Commissioned by Heritage Opera and first staged in 2011, Dove's version, with a libretto by frequent collaborator Alasdair Middleton, is designed as a chamber-scale piece for country-house performance, with a cast of ten and an instrumental part for piano duet. He later made a version for small orchestra, but apparently prefers the original. The scenario is divided into eighteen 'chapters', whose headings are sung by the cast, or sometimes just single voices - an endearingly quirky framing device.

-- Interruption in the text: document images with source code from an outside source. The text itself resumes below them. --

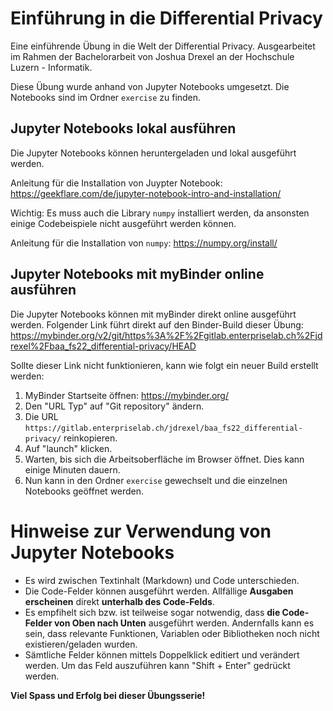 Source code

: # Einführung in die Differential Privacy

Eine einführende Übung in die Welt der Differential Privacy. Ausgearbeitet im Rahmen der Bachelorarbeit von Joshua Drexel an der Hochschule Luzern - Informatik.

Diese Übung wurde anhand von Jupyter Notebooks umgesetzt. Die Notebooks sind im Ordner `exercise` zu finden.

## Jupyter Notebooks lokal ausführen
Die Jupyter Notebooks können heruntergeladen und lokal ausgeführt werden. 

Anleitung für die Installation von Juypter Notebook: https://geekflare.com/de/jupyter-notebook-intro-and-installation/

Wichtig: Es muss auch die Library `numpy`  installiert werden, da ansonsten einige Codebeispiele nicht ausgeführt werden können.

Anleitung für die Installation von `numpy`: https://numpy.org/install/

## Jupyter Notebooks mit myBinder online ausführen
Die Jupyter Notebooks können mit myBinder direkt online ausgeführt werden. Folgender Link führt direkt auf den Binder-Build dieser Übung: https://mybinder.org/v2/git/https%3A%2F%2Fgitlab.enterpriselab.ch%2Fjdrexel%2Fbaa_fs22_differential-privacy/HEAD

Sollte dieser Link nicht funktionieren, kann wie folgt ein neuer Build erstellt werden:
1. MyBinder Startseite öffnen: https://mybinder.org/
2. Den "URL Typ" auf "Git repository" ändern.
3. Die URL `https://gitlab.enterpriselab.ch/jdrexel/baa_fs22_differential-privacy/` reinkopieren.
4. Auf "launch" klicken.
5. Warten, bis sich die Arbeitsoberfläche im Browser öffnet. Dies kann einige Minuten dauern.
6. Nun kann in den Ordner `exercise` gewechselt und die einzelnen Notebooks geöffnet werden.

# Hinweise zur Verwendung von Jupyter Notebooks
- Es wird zwischen Textinhalt (Markdown) und Code unterschieden.
- Die Code-Felder können ausgeführt werden. Allfällige **Ausgaben erscheinen** direkt **unterhalb des Code-Felds**.
- Es empfihelt sich bzw. ist teilweise sogar notwendig, dass **die Code-Felder von Oben nach Unten** ausgeführt werden. Andernfalls kann es sein, dass relevante Funktionen, Variablen oder Bibliotheken noch nicht existieren/geladen wurden.
- Sämtliche Felder können mittels Doppelklick editiert und verändert werden. Um das Feld auszuführen kann "Shift + Enter" gedrückt werden.

**Viel Spass und Erfolg bei dieser Übungsserie!**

We observe the Bertram family - Sir Thomas and Lady Bertram, daughters Maria and Julia, and son Edmund - through the eyes of Lady Bertram's niece Fanny Price, living with them as a poor relation. Also involved are the wealthy, dim Mr Rushworth, owner of nearby Sotherton Park, his new tenants, Henry Crawford and his sister, Mary, and Fanny's Aunt Norris, Lady Bertram's widowed older sister.
Sian Griffiths captured Fanny Price's essential seriousness, growing in stature as the opera proceeds, with Milo Harries as her polar opposite, eager-beaver Edmund Bertram. Ellie Neate and Sarah Champion were suitably high-spirited as Maria and Julia Bertram, not least in their attempts to put on a play in their father's absence on business, Phil Wilcox's Sir Thomas Bertram was authoritative but not over-bearing, while Emily Gray's Lady Bertram carried the weight of her experience as constantly as she did her lapdog.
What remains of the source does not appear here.